Population Genomics Tools for Implicit Pangenomes

Software required: agc, impg, odgi, povu

Dataset info

Nucleotide diversity

Sample-level unbiased estimator of average pairwise nucleotide diversity, with corrections for finite sample size wiki:

$$\hat{\pi} = \frac{n}{n-1} \sum_{ij} x_i x_j \pi_{ij} = \frac{n}{n-1} \sum_{i=2}^n \sum_{j=1}^{i-1} 2 x_i x_j \pi_{ij}$$

Nei, M.; Li, W.-H. (1979). "Mathematical Model for Studying Genetic Variation in Terms of Restriction Endonucleases". Proceedings of the National Academy of Sciences. 76 (10): 5269–5273. doi:10.1073/pnas.76.10.5269. PMC 413122. PMID 291943.

Hudson's Fst

Measure of genetic differentiation between populations, comparing average diversity within and between them wiki:

$$F_{ST} = \frac{\pi_{between} - \pi_{within}}{\pi_{between}}$$

Hudson, R. R.; Slatkin, M.; Maddison, W. P. (1992). "Estimation of levels of gene flow from DNA sequence data." Genetics. 132 (2): 583–589.

Tajima's D

Test statistic comparing two estimates of genetic variation: the average pairwise nucleotide diversity (π) and the number of segregating sites (S). It detects departures from the neutral mutation–drift equilibrium, such as population expansion, bottlenecks, or selection wiki:

$$D = \frac{\pi - S/a_1}{\sqrt{e_1 S + e_2 S (S - 1)}}$$

Interpretation:

  • D ≈ 0 → Consistent with neutral evolution and constant population size.
  • D < 0 → Excess of low-frequency polymorphisms, suggesting population expansion or purifying selection.
  • D > 0 → Excess of intermediate-frequency polymorphisms, suggesting balancing selection or a recent population bottleneck.

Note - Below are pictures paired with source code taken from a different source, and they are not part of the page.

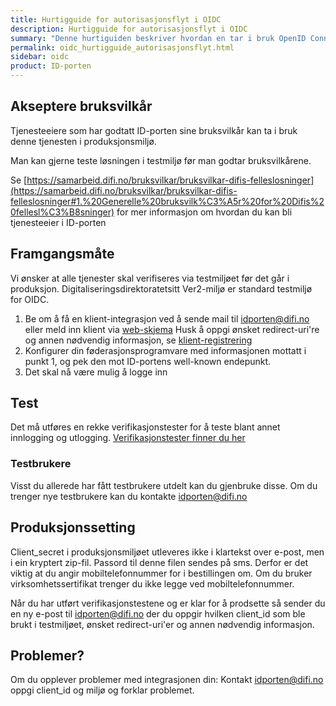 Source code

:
 ```yaml
---
title: Hurtigguide for autorisasjonsflyt i OIDC
description: Hurtigguide for autorisasjonsflyt i OIDC
summary: "Denne hurtiguiden beskriver hvordan en tar i bruk OpenID Connect (OIDC) og autorisasjonskodeflyt i ID-porten."
permalink: oidc_hurtigguide_autorisasjonsflyt.html
sidebar: oidc
product: ID-porten
---
```


## Akseptere bruksvilkår

Tjenesteeiere som har godtatt ID-porten sine bruksvilkår kan ta i bruk denne tjenesten i produksjonsmiljø.

Man kan gjerne teste løsningen i testmiljø før man godtar bruksvilkårene.

Se
[https://samarbeid.difi.no/bruksvilkar/bruksvilkar-difis-felleslosninger](https://samarbeid.difi.no/bruksvilkar/bruksvilkar-difis-felleslosninger#1.%20Generelle%20bruksvilk%C3%A5r%20for%20Difis%20fellesl%C3%B8sninger)
 for mer informasjon om hvordan du kan bli tjenesteeier i ID-porten
 
## Framgangsmåte

Vi ønsker at alle tjenester skal verifiseres via testmiljøet før det går i produksjon. Digitaliseringsdirektoratetsitt Ver2-miljø er standard testmiljø for OIDC.

 1. Be om å få en klient-integrasjon ved å sende mail til <a href="mailto:idporten@difi.no">idporten@difi.no</a> eller meld inn klient via [web-skjema](https://forms.office.com/Pages/ResponsePage.aspx?id=dV4PJZxZFEaXBwztYRT_xpi569dsKKZOkO1f2ClqM-VUNVVMR0JKVjRHQlNPMU80VEs3NDc1MzNQUC4u) Husk å oppgi ønsket redirect-uri're og annen nødvendig informasjon, se [klient-registrering](oidc_func_clientreg.html) 
 2. Konfigurer din føderasjonsprogramvare med informasjonen mottatt i punkt 1, og pek den mot ID-portens well-known endepunkt.
 3. Det skal nå være mulig å logge inn

## Test 

Det må utføres en rekke verifikasjonstester for å teste blant annet innlogging og utlogging. [Verifikasjonstester finner du her](https://difi.github.io/idporten-integrasjonsguide//96_verifikasjonstest.html)

### Testbrukere

Visst du allerede har fått testbrukere utdelt kan du gjenbruke disse. Om du trenger nye testbrukere kan du kontakte <a href="mailto:idporten@difi.no">idporten@difi.no</a>

## Produksjonssetting

Client_secret i produksjonsmiljøet utleveres ikke i klartekst over e-post, men i ein kryptert zip-fil. Passord til denne filen sendes på sms. Derfor er det viktig at du angir mobiltelefonnummer for i bestillingen om. Om du bruker virksomhetssertifikat trenger du ikke legge ved mobiltelefonnummer.

Når du har utført verifikasjonstestene og er klar for å prodsette så sender du en ny e-post til <a href="mailto:idporten@difi.no">idporten@difi.no</a> der du oppgir hvilken client_id som ble brukt i testmiljøet, ønsket redirect-uri'er og annen nødvendig informasjon.

## Problemer?

Om du opplever problemer med integrasjonen din: Kontakt <a href="mailto:idporten@difi.no">idporten@difi.no</a> oppgi client_id og miljø og forklar problemet. 

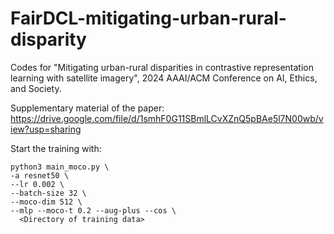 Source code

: # FairDCL-mitigating-urban-rural-disparity

Codes for "Mitigating urban-rural disparities in contrastive representation learning with satellite imagery", 2024 AAAI/ACM Conference on AI, Ethics, and Society.

Supplementary material of the paper: https://drive.google.com/file/d/1smhF0G11SBmlLCvXZnQ5pBAe5l7N00wb/view?usp=sharing


Start the training with:

```
python3 main_moco.py \
-a resnet50 \
--lr 0.002 \
--batch-size 32 \
--moco-dim 512 \
--mlp --moco-t 0.2 --aug-plus --cos \
  <Directory of training data>
```
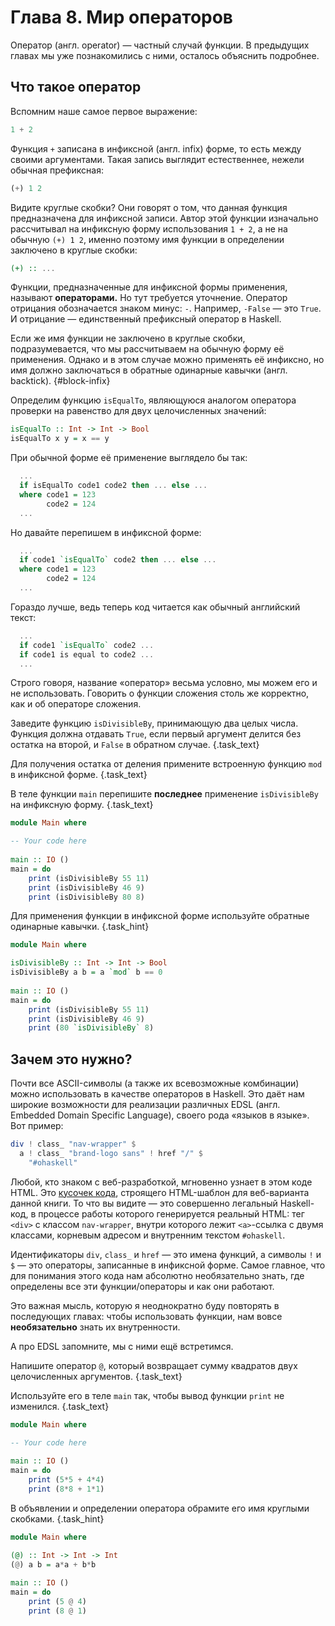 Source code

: # Глава 8. Мир операторов

Оператор (англ. operator) — частный случай функции. В предыдущих главах мы уже познакомились с ними, осталось объяснить подробнее.

## Что такое оператор

Вспомним наше самое первое выражение:

```haskell
1 + 2
```

Функция `+` записана в инфиксной (англ. infix) форме, то есть между своими аргументами. Такая запись выглядит естественнее, нежели обычная префиксная:

```haskell
(+) 1 2
```

Видите круглые скобки? Они говорят о том, что данная функция предназначена для инфиксной записи. Автор этой функции изначально рассчитывал на инфиксную форму использования `1 + 2`, а не на обычную `(+) 1 2`, именно поэтому имя функции в определении заключено в круглые скобки:

```haskell
(+) :: ...
```

Функции, предназначенные для инфиксной формы применения, называют **операторами.** Но тут требуется уточнение. Оператор отрицания обозначается знаком минус: `-`. Например, `-False` — это `True`. И отрицание — единственный префиксный оператор в Haskell.

Если же имя функции не заключено в круглые скобки, подразумевается, что мы рассчитываем на обычную форму её применения. Однако и в этом случае можно применять её инфиксно, но имя должно заключаться в обратные одинарные кавычки (англ. backtick). {#block-infix}

Определим функцию `isEqualTo`, являющуюся аналогом оператора проверки на равенство для двух целочисленных значений:

```haskell  {.example_for_playground .example_for_playground_001}
isEqualTo :: Int -> Int -> Bool
isEqualTo x y = x == y
```

При обычной форме её применение выглядело бы так:

```haskell
  ...
  if isEqualTo code1 code2 then ... else ...
  where code1 = 123
        code2 = 124
  ...
```

Но давайте перепишем в инфиксной форме:

```haskell
  ...
  if code1 `isEqualTo` code2 then ... else ...
  where code1 = 123
        code2 = 124
  ...
```

Гораздо лучше, ведь теперь код читается как обычный английский текст:

```haskell
  ...
  if code1 `isEqualTo` code2 ...
  if code1 is equal to code2 ...
  ...
```

Строго говоря, название «оператор» весьма условно, мы можем его и не использовать. Говорить о функции сложения столь же корректно, как и об операторе сложения.

Заведите функцию `isDivisibleBy`, принимающую два целых числа. Функция должна отдавать `True`, если первый аргумент делится без остатка на второй, и `False` в обратном случае. {.task_text}

Для получения остатка от деления примените встроенную функцию `mod` в инфиксной форме. {.task_text}

В теле функции `main` перепишите **последнее** применение `isDivisibleBy` на инфиксную форму. {.task_text}

```haskell {.task_source #haskell_chapter_0080_task_0010}
module Main where

-- Your code here
     
main :: IO ()
main = do
    print (isDivisibleBy 55 11)
    print (isDivisibleBy 46 9)
    print (isDivisibleBy 80 8)
```
Для применения функции в инфиксной форме используйте обратные одинарные кавычки. {.task_hint}
```haskell {.task_answer}
module Main where

isDivisibleBy :: Int -> Int -> Bool
isDivisibleBy a b = a `mod` b == 0
     
main :: IO ()
main = do
    print (isDivisibleBy 55 11)
    print (isDivisibleBy 46 9)
    print (80 `isDivisibleBy` 8)
```

## Зачем это нужно?

Почти все ASCII-символы (а также их всевозможные комбинации) можно использовать в качестве операторов в Haskell. Это даёт нам широкие возможности для реализации различных EDSL (англ. Embedded Domain Specific Language), своего рода «языков в языке». Вот пример:

```haskell
div ! class_ "nav-wrapper" $
  a ! class_ "brand-logo sans" ! href "/" $
    "#ohaskell"
```

Любой, кто знаком с веб-разработкой, мгновенно узнает в этом коде HTML. Это [кусочек кода](https://github.com/denisshevchenko/ohaskell.guide/blob/master/src/CreateHtmlTemplates.hs#L56), строящего HTML-шаблон для веб-варианта данной книги. То что вы видите — это совершенно легальный Haskell-код, в процессе работы которого генерируется реальный HTML: тег `<div>` с классом `nav-wrapper`, внутри которого лежит `<a>`-ссылка с двумя классами, корневым адресом и внутренним текстом `#ohaskell`.

Идентификаторы `div`, `class_` и `href` — это имена функций, а символы `!` и `$` — это операторы, записанные в инфиксной форме. Самое главное, что для понимания этого кода нам абсолютно необязательно знать, где определены все эти функции/операторы и как они работают. 

Это важная мысль, которую я неоднократно буду повторять в последующих главах: чтобы использовать функции, нам вовсе **необязательно** знать их внутренности.

А про EDSL запомните, мы с ними ещё встретимся.

Напишите оператор `@`, который возвращает сумму квадратов двух целочисленных аргументов. {.task_text}

Используйте его в теле `main` так, чтобы вывод функции `print` не изменился. {.task_text}

```haskell {.task_source #haskell_chapter_0080_task_0020}
module Main where

-- Your code here
     
main :: IO ()
main = do
    print (5*5 + 4*4)
    print (8*8 + 1*1)
```
В объявлении и определении оператора обрамите его имя круглыми скобками. {.task_hint}
```haskell {.task_answer}
module Main where

(@) :: Int -> Int -> Int
(@) a b = a*a + b*b
     
main :: IO ()
main = do
    print (5 @ 4)
    print (8 @ 1)
```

Tajima, F. (1989). Statistical method for testing the neutral mutation hypothesis by DNA polymorphism. Genetics, 123(3), 585–595. Link to article (Genetics, 1989)

Example: positive selection at EDAR

The EDAR (chr2:109355029-109449802 on CHM13) 370A variant shows one of the strongest signals of positive selection in the human genome. This mutation arose ~10,740 years ago and swept to near-fixation in East Asian and Native American populations while remaining virtually absent in Africans. The variant shows extreme population differentiation (Fst = 0.760) and enhances NF-κB activation, affecting the development of hair, teeth, and sweat glands.

The specific functional variant under selection is EDAR V370A (rs3827760, chr2:108897145-108897145 on hg38, chr2:109357703-109357703 on CHM13). This is a valine to alanine substitution at position 370 of the EDAR protein. The variant is located within the death domain of EDAR.

Interval hg38 CHM13
SNP Position chr2:108897145-108897145 chr2:109357703-109357703
50 kb Interval chr2:108872145-108922145 chr2:109332703-109382703
100 kb Interval chr2:108847145-108947145 chr2:109307703-109407703
200 kb Interval chr2:108797145-108997145 chr2:109257703-109457703

Bryk, J.; Hardouin, E.; Pugach, I.; Hughes, D.; Strotmann, R.; Stoneking, M.; Myles, S. (2008). "Positive Selection in East Asians for an EDAR Allele that Enhances NF-κB Activation". PLOS ONE. 3 (5): e2209. doi:10.1371/journal.pone.0002209. PMC 2374902. PMID 18493316.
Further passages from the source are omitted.